If we use the same numbers, but this time multiply first by 100 before dividing by 200, we get 150 times 100 = 15000, then 15000 divided by 200 = 75.
Now, let's make the ActivityBot follow light! The following code should allow your robot to follow a flashlight beam, or navigate out of a dark room through a brightly lit doorway.
This program uses the Robot blocks for the ActivityBot. After initializing the ActivityBot, the program consists of a repeat forever loop which receives values from the phototransistors and uses them to adjust the servos' speeds to navigate toward whichever side detects brighter light.
First, the now familiar variables lightLeft, lightRight, and nDiff are setup for taking and using the sensor measurements. Then, the variables speedLeft and speedRight are set up for use with the Robot drive speed block later on.
The first two parts inside of the repeat forever loop are the same as our previous test program. They take the light sensor measurements and store the values in lightLeft and lightRight.
The next line is the same nDiff equation used in Test Light Sensor Graphical project. It calculates nDiff, which will have a value in the range of -100 and 100. Positive nDiff values mean the left photoresistor is sensing brighter light, and negative nDiff values mean the right photoresistor is sensing brighter light. The farther the value is from zero, the greater the difference in the amount of light that the two phototransistors are sensing.
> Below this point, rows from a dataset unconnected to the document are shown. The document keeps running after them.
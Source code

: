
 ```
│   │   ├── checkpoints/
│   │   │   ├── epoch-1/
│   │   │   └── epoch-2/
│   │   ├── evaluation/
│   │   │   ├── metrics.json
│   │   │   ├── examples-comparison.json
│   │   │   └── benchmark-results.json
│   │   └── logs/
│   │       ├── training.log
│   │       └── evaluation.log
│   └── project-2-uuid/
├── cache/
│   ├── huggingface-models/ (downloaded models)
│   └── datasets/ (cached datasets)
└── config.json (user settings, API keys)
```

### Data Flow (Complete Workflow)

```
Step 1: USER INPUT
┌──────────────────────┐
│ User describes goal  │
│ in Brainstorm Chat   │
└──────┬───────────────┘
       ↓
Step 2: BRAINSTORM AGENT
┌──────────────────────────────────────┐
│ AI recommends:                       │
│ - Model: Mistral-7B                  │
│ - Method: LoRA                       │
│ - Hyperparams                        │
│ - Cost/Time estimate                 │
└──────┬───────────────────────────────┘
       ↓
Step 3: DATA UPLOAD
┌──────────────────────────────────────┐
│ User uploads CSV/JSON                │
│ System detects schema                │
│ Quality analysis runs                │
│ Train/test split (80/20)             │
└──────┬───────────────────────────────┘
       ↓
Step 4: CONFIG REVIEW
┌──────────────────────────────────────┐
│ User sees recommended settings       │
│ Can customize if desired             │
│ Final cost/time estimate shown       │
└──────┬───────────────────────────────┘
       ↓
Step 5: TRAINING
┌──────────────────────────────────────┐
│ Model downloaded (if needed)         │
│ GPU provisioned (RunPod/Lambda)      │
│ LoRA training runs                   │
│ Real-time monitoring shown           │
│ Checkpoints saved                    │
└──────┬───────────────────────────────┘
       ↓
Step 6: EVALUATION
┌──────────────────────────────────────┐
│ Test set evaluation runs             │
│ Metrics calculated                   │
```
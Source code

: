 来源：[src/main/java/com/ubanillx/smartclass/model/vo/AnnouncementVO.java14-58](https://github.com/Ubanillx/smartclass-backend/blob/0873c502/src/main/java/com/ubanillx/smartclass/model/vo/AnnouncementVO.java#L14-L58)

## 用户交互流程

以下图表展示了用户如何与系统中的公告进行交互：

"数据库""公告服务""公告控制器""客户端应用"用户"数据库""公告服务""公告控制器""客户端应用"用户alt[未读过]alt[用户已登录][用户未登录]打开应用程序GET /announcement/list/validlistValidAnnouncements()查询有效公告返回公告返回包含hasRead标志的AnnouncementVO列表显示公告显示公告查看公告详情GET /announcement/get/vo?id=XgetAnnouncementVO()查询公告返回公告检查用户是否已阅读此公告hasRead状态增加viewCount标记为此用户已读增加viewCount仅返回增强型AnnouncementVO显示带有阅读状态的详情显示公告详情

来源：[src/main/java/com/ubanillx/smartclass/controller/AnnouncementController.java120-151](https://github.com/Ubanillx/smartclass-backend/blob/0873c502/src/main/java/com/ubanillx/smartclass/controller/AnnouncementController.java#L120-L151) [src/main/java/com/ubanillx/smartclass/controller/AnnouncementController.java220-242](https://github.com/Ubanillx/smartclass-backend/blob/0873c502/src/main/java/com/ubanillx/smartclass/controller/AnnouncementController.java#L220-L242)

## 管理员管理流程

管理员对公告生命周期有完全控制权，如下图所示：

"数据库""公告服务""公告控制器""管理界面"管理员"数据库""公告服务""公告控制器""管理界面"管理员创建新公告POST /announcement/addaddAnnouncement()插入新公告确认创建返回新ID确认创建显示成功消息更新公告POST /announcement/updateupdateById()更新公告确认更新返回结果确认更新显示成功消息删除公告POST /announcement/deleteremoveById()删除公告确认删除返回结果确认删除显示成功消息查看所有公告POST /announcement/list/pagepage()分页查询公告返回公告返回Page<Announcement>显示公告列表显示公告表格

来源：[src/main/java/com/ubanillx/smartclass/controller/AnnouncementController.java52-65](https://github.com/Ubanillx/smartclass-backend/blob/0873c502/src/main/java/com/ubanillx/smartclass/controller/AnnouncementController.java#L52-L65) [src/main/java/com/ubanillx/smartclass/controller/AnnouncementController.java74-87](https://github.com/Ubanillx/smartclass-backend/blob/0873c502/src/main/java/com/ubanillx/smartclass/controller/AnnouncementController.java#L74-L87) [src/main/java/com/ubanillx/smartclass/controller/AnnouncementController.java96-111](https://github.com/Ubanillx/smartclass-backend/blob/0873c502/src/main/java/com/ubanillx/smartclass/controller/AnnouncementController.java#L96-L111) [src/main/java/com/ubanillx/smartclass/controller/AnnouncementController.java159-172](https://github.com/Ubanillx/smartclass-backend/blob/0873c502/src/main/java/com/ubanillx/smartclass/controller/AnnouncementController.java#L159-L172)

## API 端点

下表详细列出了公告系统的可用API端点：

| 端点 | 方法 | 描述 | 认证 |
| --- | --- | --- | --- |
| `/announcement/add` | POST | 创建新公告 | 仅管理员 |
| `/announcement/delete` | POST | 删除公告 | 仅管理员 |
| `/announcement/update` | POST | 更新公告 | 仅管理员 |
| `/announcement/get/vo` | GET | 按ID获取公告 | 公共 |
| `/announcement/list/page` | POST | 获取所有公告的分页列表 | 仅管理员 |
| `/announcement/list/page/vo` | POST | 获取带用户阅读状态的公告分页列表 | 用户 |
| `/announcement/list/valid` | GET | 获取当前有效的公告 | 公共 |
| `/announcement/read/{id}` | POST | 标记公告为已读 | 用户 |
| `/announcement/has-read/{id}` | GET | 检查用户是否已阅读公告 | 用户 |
The variables speedLeft and speedRight are initialized to 64. Keep this in mind when looking at the if...else block that comes next.
The first condition translates to "if nDiff is greater than or equal to zero (brighter light on the the left), make speedLeft equal to 64 minus nDiff × 4." The new value for speedLeft would be something less than 64, while speedRight remains 64. These variables are then used in the Robot drive speed block after the if...else block. For example, if nDiff = 32, this statement is the same as speedLeft = 64 - (32 × 4), which equals -64. The result is Robot drive speed (left = -64, right = 64) which makes the ActivityBot rotate to the left toward the light.
However, if nDiff is NOT positive, the code drops to the else part of the if...else block, making speedRight equal to (nDiff × 4). This translates to "make speedRight equal to 64 plus nDiff × 4." This is still a number smaller than 64; remember that nDiff is negative here. For example, if nDiff = -16, this statement is the same as speedRight equals 64 + (-16 × 4) so speedRight ends up equal to zero, while speedLeft is still 64. This gives the Robot drive speed (left = 64, right = 0), causing the ActivityBot to pivot right towards the brighter light.
Phototaxis — This is the term that describes an organism moving its whole body in direct response to light stimulus. Moving towards brighter light is called positive phototaxis, and moving away from brighter light would then be negative phototaxis. While the Navigate by Light program makes the ActivityBot mimic positive phototaxis, in nature, it seems this behavior is usually found in microscopic organisms. Moths are attracted to light, but their varied and circling flight paths around a streetlamp demonstrate that their navigation systems are far more complex.
Would you like to make your ActivityBot mimic negative phototaxis? It can be done by replacing one single variable in the Navigate by Light project.
What other behaviors can you give your ActivityBot with light sensors?